During the health care debate health insurance companies were attacked for their current practices, denying coverage to individuals and for increasing health insurance rates. While the debate is over and health care reform is law, a majority of those things are currently still happening. But health care reform has changed, or started to change, the face of health insurance.
Right now, health insurance companies are going through a transition period before the major provisions of reform kick-in. By re-branding logos, websites, and social media campaigns, health insurers are focusing on preventive medicine, leading healthy lifestyles and helping consumers take control of their health.

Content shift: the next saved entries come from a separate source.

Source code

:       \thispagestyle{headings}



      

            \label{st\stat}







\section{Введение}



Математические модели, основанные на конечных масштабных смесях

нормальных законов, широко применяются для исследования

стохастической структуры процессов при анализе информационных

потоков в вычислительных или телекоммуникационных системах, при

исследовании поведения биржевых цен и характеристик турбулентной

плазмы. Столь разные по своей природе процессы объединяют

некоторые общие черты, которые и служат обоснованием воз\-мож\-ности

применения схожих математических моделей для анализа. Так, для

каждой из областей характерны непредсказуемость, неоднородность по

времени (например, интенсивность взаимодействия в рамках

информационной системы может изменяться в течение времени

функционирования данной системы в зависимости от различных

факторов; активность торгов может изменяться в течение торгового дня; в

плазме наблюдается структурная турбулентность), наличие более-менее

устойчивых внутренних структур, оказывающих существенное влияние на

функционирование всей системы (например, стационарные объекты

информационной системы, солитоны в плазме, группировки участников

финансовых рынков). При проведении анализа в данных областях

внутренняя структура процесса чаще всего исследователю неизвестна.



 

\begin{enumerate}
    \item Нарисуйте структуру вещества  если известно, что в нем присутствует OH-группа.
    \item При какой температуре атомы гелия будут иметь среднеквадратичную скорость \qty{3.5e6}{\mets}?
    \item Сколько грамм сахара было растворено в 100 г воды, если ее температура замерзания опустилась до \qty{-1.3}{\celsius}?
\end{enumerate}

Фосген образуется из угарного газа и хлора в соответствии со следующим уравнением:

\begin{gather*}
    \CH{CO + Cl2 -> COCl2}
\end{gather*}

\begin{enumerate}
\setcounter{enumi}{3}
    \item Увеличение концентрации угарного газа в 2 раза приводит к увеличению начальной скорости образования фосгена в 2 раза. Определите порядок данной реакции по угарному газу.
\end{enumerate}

Also, insurers are integrating tools for consumers to use. Between mobile apps, more consumer-friendly websites and wellness campaigns, companies are offer consumers more tools to manage their prescriptions and lifestyles.
Not only are health insurers are changing their brands, they are changing the way they do business.
Insurers are partnering with hospitals and doctors to integrate their technology and practices to offer streamlined care. Health insurers are getting more hands-on when it comes to utilizing health care services by buying and opening urgent care centers and practices.
With the medical loss ratio (MLR), health insurers are required to spend 80 to 85 percent of consumer premiums on medical services. This is causing health insurance companies to cut administration costs, so they can meet the MLR rate without being fined.
The changes in the health insurance industry are for the better and will create a better experience for any consumer who needs to utilize their plan or health care services.